Screenshot of UCPMS import upload step

The system will display the publications imported from the BibTeX file in one to three lists, depending on which types of record it has found: 

  1. “New records,” 
  2. “Records matched to publications without manual records”, and 
  3. “Records matched to publications with manual records” 

These list names are explained below. Take a moment to review the list to verify that the data looks correct, and to deselect any items that you do not want to import.  

Check each list for duplicates or incorrect author relationships. It’s okay if you miss a few – you can always remove them from your publication list later. 

The “Relationships” column describes your relationship to the publication: Author, Editor, Translator, or Contributor. In most cases, this should be Author. If an item that you did not author is listed in the column as “Relationship: Author,” uncheck the “Relationship: Author” box.

screenshot of UCPMs records highlighting relationship checkbox
In this screenshot, we have unchecked the “Relationship: Author” box, because it should be “Relationship: Contributor.” It will not be imported.

New records: The UCPMS regularly checks publication databases and searches for work by UC authors. The items in this list are publications that the UCPMS has never found. If they look correct, they can be safely imported.

screenshot of UCPMS new records to import
In this screenshot, four new references (“records”) have been processed and are ready to import. All have the UC author listed as “Author.” If this is correct, they can be safely imported.

Matched to publications without manual records: These are references to publications that the UCPMS has previously found in external databases, but for which no other UC author has created a manual reference (“record”) in the UCPMS. If they look correct, they can be safely imported.

screenshot of UCPMS showing matches without manual records
In this screenshot, 211 references (“records”) have been matched . All have the UC author listed as “Author”. If this is correct, they can be safely imported.

Matched to publications with manual records: These are publications that the UCPMS has previously found in publication databases, and which other UC authors have created a “manual” reference (“record”) in the UCPMS. Usually manual references are created during a BibTeX import (as you are doing now). If they look correct, they can be safely imported.

screenshot of UCPMS showing matches with manual records
In this screenshot, 38 references (“records”) have been matched . All have the UC author listed as “Author.” If this is correct, they can be safely imported.

When you’re done verifying these lists, select the Import button.

Upload your publications to eScholarship 

As mentioned above, the UCPMS regularly crawls publication databases searching for work by UC authors. When it finds what looks like a match, it puts a publication record in a user’s “Pending” list. Once a user verifies that they are the author of a particular publication, that publication is moved to their “Claimed” list. When you import publications using the process described above, those publications are automatically added to your “Claimed” list along with any other publications you have verified when previously using the system.

You can find the publications you just added using this quick link to your Claimed publications list, or by selecting Menu > Publications.

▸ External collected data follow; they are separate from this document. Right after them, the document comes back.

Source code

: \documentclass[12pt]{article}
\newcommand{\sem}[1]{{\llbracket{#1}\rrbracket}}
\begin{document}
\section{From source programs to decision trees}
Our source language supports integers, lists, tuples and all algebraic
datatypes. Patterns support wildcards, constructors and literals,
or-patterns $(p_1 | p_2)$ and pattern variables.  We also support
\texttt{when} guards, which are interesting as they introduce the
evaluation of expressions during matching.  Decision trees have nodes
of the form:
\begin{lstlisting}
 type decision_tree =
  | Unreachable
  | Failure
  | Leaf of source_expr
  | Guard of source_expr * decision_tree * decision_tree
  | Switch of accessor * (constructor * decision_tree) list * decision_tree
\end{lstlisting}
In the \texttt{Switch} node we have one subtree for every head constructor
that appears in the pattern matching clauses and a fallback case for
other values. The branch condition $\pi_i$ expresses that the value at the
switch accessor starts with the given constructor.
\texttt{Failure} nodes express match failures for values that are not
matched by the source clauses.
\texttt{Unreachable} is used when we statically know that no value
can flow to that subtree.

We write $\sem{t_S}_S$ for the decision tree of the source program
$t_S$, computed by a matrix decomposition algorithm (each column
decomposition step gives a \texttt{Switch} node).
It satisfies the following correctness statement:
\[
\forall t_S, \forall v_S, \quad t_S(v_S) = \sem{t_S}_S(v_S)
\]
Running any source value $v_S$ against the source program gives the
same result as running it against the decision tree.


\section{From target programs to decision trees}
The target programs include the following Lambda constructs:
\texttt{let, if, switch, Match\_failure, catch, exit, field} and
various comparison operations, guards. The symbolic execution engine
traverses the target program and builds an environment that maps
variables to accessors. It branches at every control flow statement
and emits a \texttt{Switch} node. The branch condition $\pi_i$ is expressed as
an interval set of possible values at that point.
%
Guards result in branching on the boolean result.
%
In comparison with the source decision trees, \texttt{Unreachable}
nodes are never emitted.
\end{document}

To upload a publication from your list to eScholarship, click the Deposit button next to the publication record.

screenshot of UCPMS showing deposit button

On the right, select the “Browse” button and navigate to the Word or PDF file you have saved for that publication. Then select “Use this file” to upload the file to the system.

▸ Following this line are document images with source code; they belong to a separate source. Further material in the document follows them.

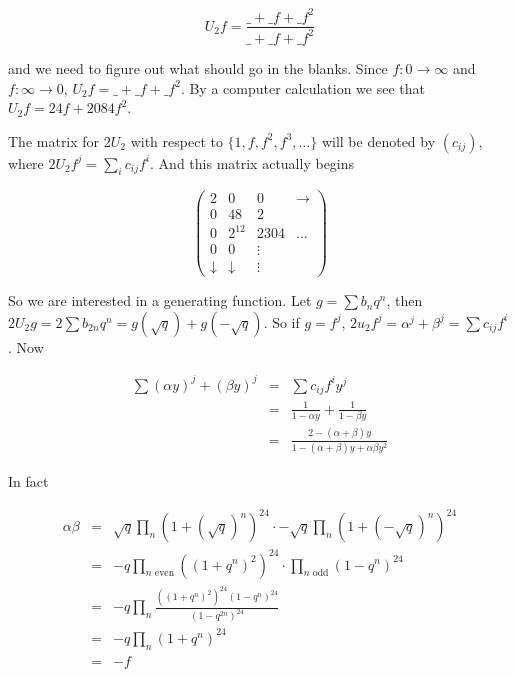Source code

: \documentclass[12pt]{article}
\begin{document}
\[ U_{2}f = \frac{\_ + \_ f + \_ f^{2}}{\_ + \_ f + \_ f^{2}} \]

\noindent and we need to figure out what should go in the blanks.  Since $f:
0 \rightarrow \infty$ and $f: \infty \rightarrow 0$, $U_{2}f = \_ + \_ f +
\_ f^{2}$.  By a computer calculation we see that $U_{2}f = 24f +
2084f^{2}$. 

\medskip

The matrix for $2U_{2}$ with respect to $\{1, f, f^{2}, f^{3}, \ldots \}$
will be denoted by $(c_{ij})$, where $2U_{2}f^{j} = \sum_{i} c_{ij}f^{i}$.
And this matrix actually begins 


\[ \begin{pmatrix} 2 &   0        & 0      & \longrightarrow \\
                0 &   48       & 2      &  \\
                0 & 2^{12}     & 2304   & \dots \\
                0 &   0        & \vdots &  \\
      \downarrow  & \downarrow & \vdots \end{pmatrix} \]     

\medskip

\noindent So we are interested in a generating function.  Let $g = \sum
b_{n}q^{n}$, then $2U_{2}g = 2 \sum b_{2n} q^{n} = g(\sqrt{q}) +
g(-\sqrt{q})$.  So if $g = f^{j}$, $2u_{2}f^{j} = \alpha^{j} + \beta^{j} =
\sum c_{ij}f^{i}$.  Now

\begin{eqnarray*}
\sum (\alpha y)^{j} + (\beta y)^{j} & = & \sum c_{ij}f^{i}y^{j} \\
                                    & = & \frac{1}{1 - \alpha y} +
\frac{1}{1 - \beta y} \\
                                    & = & \frac{2 - (\alpha + \beta)y}{1 -
(\alpha + \beta)y + \alpha \beta y^{2}}
\end{eqnarray*}

\noindent  In fact

\begin{eqnarray*}
\alpha \beta & = & \sqrt{q}\prod_{n} \left( 1 + (\sqrt{q})^{n} \right) ^{24}
\cdot -\sqrt{q}\prod_{n} \left( 1 + (-\sqrt{q})^{n} \right) ^{24} \\
             & = & -q\prod_{n \mbox{ even}} \left( (1 +
q^{n})^{2}\right)^{24} \cdot \prod_{n \mbox{ odd}}(1 - q^{n})^{24} \\
             & = & -q\prod_{n}\frac{\left( (1 + q^{n})^{2} \right)^{24}
\left( 1 - q^{n} \right)^{24}}{\left( 1 - q^{2n} \right) ^{24}} \\
             & = & -q\prod_{n} \left( 1 + q^{n} \right)^{24} \\
             & = & -f
\end{eqnarray*}
\end{document}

screenshot of UCPMS showing steps in deposit screen

Optionally, the system lets you add additional information: 

  • You can choose an embargo, which delays public access to the publication you’re uploading. This feature is designed with new work in mind, for which there may be circumstances that warrant delaying access to the open version.  You are likely uploading older work, and you can skip this embargo step.
  • You can specify how you would like your article to be used by others with a Creative Commons (CC) license. If you are relying on the permission you got by writing to publishers and asking to use the version of record (VOR), you should skip the CC license step unless this was part of the permission you requested. If you are using your author’s accepted manuscript (AAM) and your article is recent enough to be covered by UC’s OA policies, you can choose a CC license. The UC Academic Senate recommends CC BY or CC BY-NC.

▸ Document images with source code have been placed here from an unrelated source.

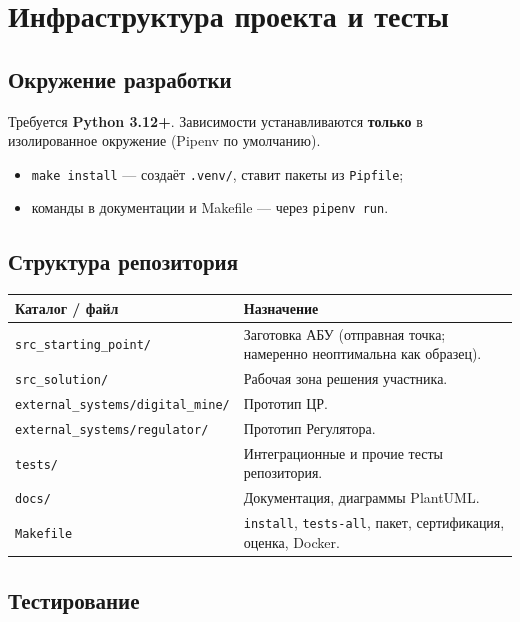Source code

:\chapter{Инфраструктура проекта и тесты}
\label{ch:infra}

\section{Окружение разработки}

Требуется \textbf{Python 3.12+}. Зависимости устанавливаются \textbf{только} в изолированное окружение (Pipenv по умолчанию).

\begin{itemize}
  \item \texttt{make install} --- создаёт \texttt{.venv/}, ставит пакеты из \texttt{Pipfile};
  \item команды в документации и Makefile --- через \texttt{pipenv run}.
\end{itemize}

\section{Структура репозитория}

\begin{tabularx}{\textwidth}{@{}l X@{}}
\toprule
\textbf{Каталог / файл} & \textbf{Назначение} \\
\midrule
\texttt{src\_starting\_point/} & Заготовка АБУ (отправная точка; намеренно неоптимальна как образец). \\
\texttt{src\_solution/} & Рабочая зона решения участника. \\
\texttt{external\_systems/digital\_mine/} & Прототип ЦР. \\
\texttt{external\_systems/regulator/} & Прототип Регулятора. \\
\texttt{tests/} & Интеграционные и прочие тесты репозитория. \\
\texttt{docs/} & Документация, диаграммы PlantUML. \\
\texttt{Makefile} & \texttt{install}, \texttt{tests-all}, пакет, сертификация, оценка, Docker. \\
\bottomrule
\end{tabularx}

\section{Тестирование}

The final step is to click the “Deposit” button in the lower right.

Screenshot of UCPMS showing deposit screen

Once clicked, you will see the system actively depositing the file to eScholarship. The system will display a thank you message when the deposit is complete. Click “View your publication details” to view the list of files that you have deposited.

Once your deposit is live, you can get a link to its eScholarship location. From your list of “Claimed” publications, click on the title of the publication. Then scroll down to the Data sources section, and find the Public URL. Copy this link (it should start with “”) and add it to your tracking document so you know that the process is complete for this publication, and so you can find it later. If you’re using a spreadsheet, add a column for “eScholarship URL” to collect these links.

For a more detailed walkthrough of the deposit process that includes additional screenshots, you can visit the UC PMS help center.

Once you have deposited publications to the site, eScholarship will send you an email at the beginning of each quarter (January, April, July, October) which contains links to usage statistics so you can see how often your publications are being read. Learn more about these usage statistics in the eScholarship help center.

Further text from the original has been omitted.